— Task to carry out —
After locating the line with "Node.js + Node" in the entries below, output it and each following line up to and including the line with "- 👷 I primarily", exactly and without pictures.

— Data under study —
[Start of Attachment]

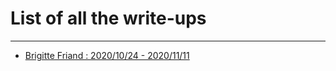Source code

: # List of all the write-ups

---

* [Brigitte Friand : 2020/10/24 - 2020/11/11](https://github.com/QuentindeA/Write-ups/blob/master/Brigitte_Friand/Index.md)

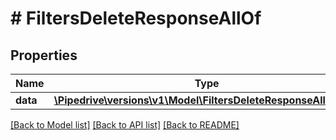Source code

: # # FiltersDeleteResponseAllOf

## Properties

Name | Type | Description | Notes
------------ | ------------- | ------------- | -------------
**data** | [**\Pipedrive\versions\v1\Model\FiltersDeleteResponseAllOfData**](FiltersDeleteResponseAllOfData.md) |  |

[[Back to Model list]](../README.md#documentation-for-models) [[Back to API list]](../README.md#documentation-for-api-endpoints) [[Back to README]](../README.md)
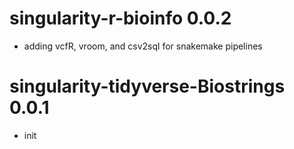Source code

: # singularity-r-bioinfo 0.0.2
* adding vcfR, vroom, and csv2sql for snakemake pipelines

# singularity-tidyverse-Biostrings 0.0.1
* init
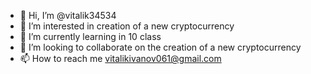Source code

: - 👋 Hi, I’m @vitalik34534
- 👀 I’m interested in creation of a new cryptocurrency 
- 🌱 I’m currently learning in 10 class
- 💞️ I’m looking to collaborate on the creation of a new cryptocurrency
- 📫 How to reach me  vitalikivanov061@gmail.com

<!---
vitalik34534/vitalik34534 is a ✨ special ✨ repository because its `README.md` (this file) appears on your GitHub profile.
You can click the Preview link to take a look at your changes.
--->
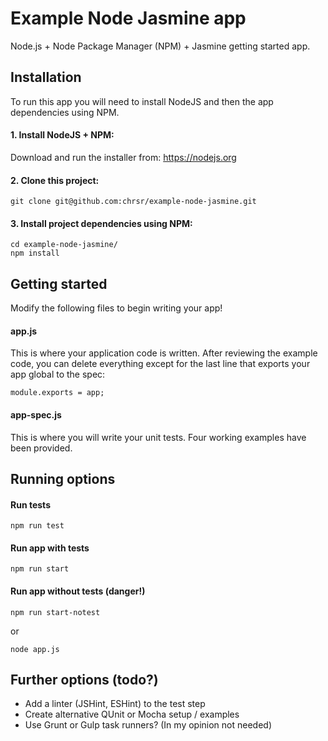 # Example Node Jasmine app
Node.js + Node Package Manager (NPM) + Jasmine getting started app.

## Installation
To run this app you will need to install NodeJS and then the app dependencies using NPM.

#### 1. Install NodeJS + NPM:

Download and run the installer from: https://nodejs.org

#### 2. Clone this project:

    git clone git@github.com:chrsr/example-node-jasmine.git

#### 3. Install project dependencies using NPM:

    cd example-node-jasmine/
    npm install

## Getting started
Modify the following files to begin writing your app!

#### app.js
This is where your application code is written. After reviewing the example code,
you can delete everything except for the last line that exports your app global to the spec:

    module.exports = app;

#### app-spec.js
This is where you will write your unit tests. Four working examples have been provided.

## Running options

#### Run tests

    npm run test

#### Run app with tests

    npm run start

#### Run app without tests (danger!)

    npm run start-notest

or

    node app.js

## Further options (todo?)
- Add a linter (JSHint, ESHint) to the test step
- Create alternative QUnit or Mocha setup / examples
- Use Grunt or Gulp task runners? (In my opinion not needed)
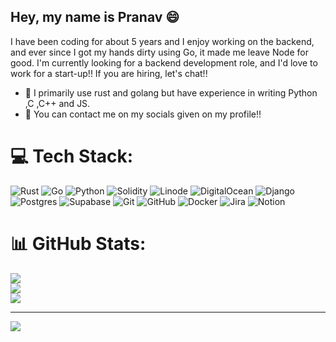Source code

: ## Hey, my name is Pranav 😄

I have been coding for about 5 years and I enjoy working on the backend, and ever since I got my hands dirty using Go, it made me leave Node for good. I'm currently looking for a backend development role, and I'd love to work for a start-up!! If you are hiring, let's chat!!

- 👷 I primarily use rust and golang but have experience in writing Python ,C ,C++ and JS.
- 💬 You can contact me on my socials given on my profile!!
 
# 💻 Tech Stack:
![Rust](https://img.shields.io/badge/rust-%23000000.svg?style=for-the-badge&logo=rust&logoColor=white) ![Go](https://img.shields.io/badge/go-%2300ADD8.svg?style=for-the-badge&logo=go&logoColor=white) ![Python](https://img.shields.io/badge/python-3670A0?style=for-the-badge&logo=python&logoColor=ffdd54) ![Solidity](https://img.shields.io/badge/Solidity-%23363636.svg?style=for-the-badge&logo=solidity&logoColor=white) ![Linode](https://img.shields.io/badge/linode-00A95C?style=for-the-badge&logo=linode&logoColor=white) ![DigitalOcean](https://img.shields.io/badge/DigitalOcean-%230167ff.svg?style=for-the-badge&logo=digitalOcean&logoColor=white) ![Django](https://img.shields.io/badge/django-%23092E20.svg?style=for-the-badge&logo=django&logoColor=white) ![Postgres](https://img.shields.io/badge/postgres-%23316192.svg?style=for-the-badge&logo=postgresql&logoColor=white) ![Supabase](https://img.shields.io/badge/Supabase-3ECF8E?style=for-the-badge&logo=supabase&logoColor=white) ![Git](https://img.shields.io/badge/git-%23F05033.svg?style=for-the-badge&logo=git&logoColor=white) ![GitHub](https://img.shields.io/badge/github-%23121011.svg?style=for-the-badge&logo=github&logoColor=white) ![Docker](https://img.shields.io/badge/docker-%230db7ed.svg?style=for-the-badge&logo=docker&logoColor=white) ![Jira](https://img.shields.io/badge/jira-%230A0FFF.svg?style=for-the-badge&logo=jira&logoColor=white) ![Notion](https://img.shields.io/badge/Notion-%23000000.svg?style=for-the-badge&logo=notion&logoColor=white)
# 📊 GitHub Stats:
![](https://github-readme-stats.vercel.app/api?username=prranavv&theme=tokyonight&hide_border=false&include_all_commits=true&count_private=true&show_icons=true)<br/>
![](https://nirzak-streak-stats.vercel.app/?user=prranavv&theme=tokyonight&hide_border=false)<br/>
![](https://github-readme-stats.vercel.app/api/top-langs/?username=prranavv&theme=tokyonight&hide_border=false&include_all_commits=true&count_private=true&layout=donut&hide=javascript,html,css,scss)

<!--## 🏆 GitHub Trophies-->
<!--![](https://github-profile-trophy.vercel.app/?username=prranavv&theme=tokyonight&no-frame=false&no-bg=false&margin-w=4)-->

---
[![](https://visitcount.itsvg.in/api?id=prranavv&icon=0&color=0)](https://visitcount.itsvg.in)
<!-- Proudly created with GPRM ( https://gprm.itsvg.in ) -->

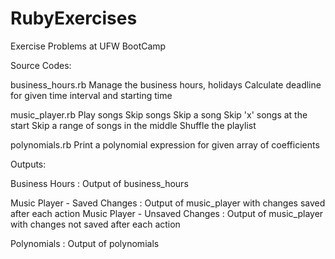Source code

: # RubyExercises
Exercise Problems at UFW BootCamp

Source Codes:

  business_hours.rb 
    Manage the business hours, holidays
    Calculate deadline for given time interval and starting time
  
  music_player.rb
    Play songs
    Skip songs
      Skip a song
      Skip 'x' songs at the start
      Skip a range of songs in the middle
    Shuffle the playlist
  
  polynomials.rb 
    Print a polynomial expression for given array of coefficients
  
Outputs:
  
  Business Hours : Output of business_hours
  
  Music Player - Saved Changes : Output of music_player with changes saved after each action
  Music Player - Unsaved Changes : Output of music_player with changes not saved after each action

  Polynomials : Output of polynomials
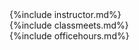 <div class="row text-left">
  {%include instructor.md%}
</div>
<div class="row text-left">
  <div class="col-md-6 ">
    {%include classmeets.md%}
  </div>
  <div class="col-md-6 ">
    {%include officehours.md%}
  </div>
</div>
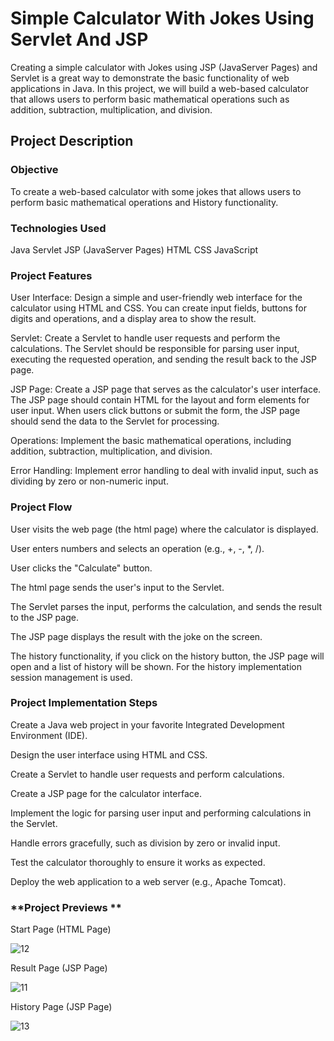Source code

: # **Simple Calculator With Jokes Using Servlet And JSP**

Creating a simple calculator with Jokes using JSP (JavaServer Pages) and Servlet is a great way to demonstrate the basic functionality of web applications in Java. In this project, we will build a web-based calculator that allows users to perform basic mathematical operations such as addition, subtraction, multiplication, and division.

## **Project Description**

### **Objective**

To create a web-based calculator with some jokes that allows users to perform basic mathematical operations and History functionality.

### **Technologies Used**

Java
Servlet
JSP (JavaServer Pages)
HTML
CSS 
JavaScript

### **Project Features**

User Interface: Design a simple and user-friendly web interface for the calculator using HTML and CSS. You can create input fields, buttons for digits and operations, and a display area to show the result.

Servlet: Create a Servlet to handle user requests and perform the calculations. The Servlet should be responsible for parsing user input, executing the requested operation, and sending the result back to the JSP page.

JSP Page: Create a JSP page that serves as the calculator's user interface. The JSP page should contain HTML for the layout and form elements for user input. When users click buttons or submit the form, the JSP page should send the data to the Servlet for processing.

Operations: Implement the basic mathematical operations, including addition, subtraction, multiplication, and division.

Error Handling: Implement error handling to deal with invalid input, such as dividing by zero or non-numeric input.

### **Project Flow**

User visits the web page (the html page) where the calculator is displayed.

User enters numbers and selects an operation (e.g., +, -, *, /).

User clicks the "Calculate" button.

The html page sends the user's input to the Servlet.

The Servlet parses the input, performs the calculation, and sends the result to the JSP page.

The JSP page displays the result with the joke on the screen.

The history functionality, if you click on the history button, the JSP page will open and a list of history will be shown. For the history implementation session management is used.

### **Project Implementation Steps**

Create a Java web project in your favorite Integrated Development Environment (IDE).

Design the user interface using HTML and CSS.

Create a Servlet to handle user requests and perform calculations.

Create a JSP page for the calculator interface.

Implement the logic for parsing user input and performing calculations in the Servlet.

Handle errors gracefully, such as division by zero or invalid input.

Test the calculator thoroughly to ensure it works as expected.

Deploy the web application to a web server (e.g., Apache Tomcat).

### **Project Previews **

Start Page (HTML Page)

![12](https://github.com/sakshee84/Calculator_Using_Servlet_JSP/assets/122258104/5e5199ef-3ac0-44dd-b82a-6ac05189a32d)

Result Page (JSP Page)

![11](https://github.com/sakshee84/Calculator_Using_Servlet_JSP/assets/122258104/45a9b65f-c56e-4afd-a622-76a657c71e91)

History Page (JSP Page)

![13](https://github.com/sakshee84/Calculator_Using_Servlet_JSP/assets/122258104/6a2dcefa-12f8-4ada-8fe9-bd3bb066ec4e)

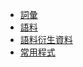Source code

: <!-- docs/_sidebar.md -->

* [詞彙](lexical-items.md)
* [語料](corpus.md)
* [語料衍生資料](corpus-stats.md)
* [常用程式](scripts.md)

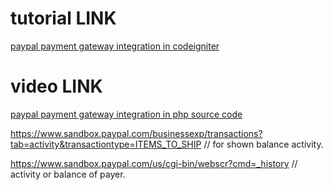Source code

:# tutorial LINK #
[paypal payment gateway integration in codeigniter](http://webeasystep.com/blog/view_article/paypal_payment_gateway_integration_in_codeigniter)

# video LINK #
[paypal payment gateway integration in php source code](https://www.youtube.com/watch?v=Wx6W3_1LE5w)



https://www.sandbox.paypal.com/businessexp/transactions?tab=activity&transactiontype=ITEMS_TO_SHIP // for shown balance activity.


https://www.sandbox.paypal.com/us/cgi-bin/webscr?cmd=_history   // activity or balance of payer.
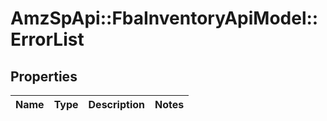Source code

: # AmzSpApi::FbaInventoryApiModel::ErrorList

## Properties
Name | Type | Description | Notes
------------ | ------------- | ------------- | -------------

[End of Attachment]

— Result of the task —
Node.js + Node Package Manager (NPM) + Jasmine getting started app.

## Installation
To run this app you will need to install NodeJS and then the app dependencies using NPM.

#### 1. Install NodeJS + NPM:

Download and run the installer from: https://nodejs.org

#### 2. Clone this project:

    git clone git@github.com:chrsr/example-node-jasmine.git

#### 3. Install project dependencies using NPM:

    cd example-node-jasmine/
    npm install

## Getting started
Modify the following files to begin writing your app!

#### app.js
This is where your application code is written. After reviewing the example code,
you can delete everything except for the last line that exports your app global to the spec:

    module.exports = app;

#### app-spec.js
This is where you will write your unit tests. Four working examples have been provided.

## Running options

#### Run tests

    npm run test

#### Run app with tests

    npm run start

#### Run app without tests (danger!)

    npm run start-notest

or

    node app.js

## Further options (todo?)
- Add a linter (JSHint, ESHint) to the test step
- Create alternative QUnit or Mocha setup / examples
- Use Grunt or Gulp task runners? (In my opinion not needed)
Source code

: ## Hey, my name is Pranav 😄

I have been coding for about 5 years and I enjoy working on the backend, and ever since I got my hands dirty using Go, it made me leave Node for good. I'm currently looking for a backend development role, and I'd love to work for a start-up!! If you are hiring, let's chat!!

- 👷 I primarily use rust and golang but have experience in writing Python ,C ,C++ and JS.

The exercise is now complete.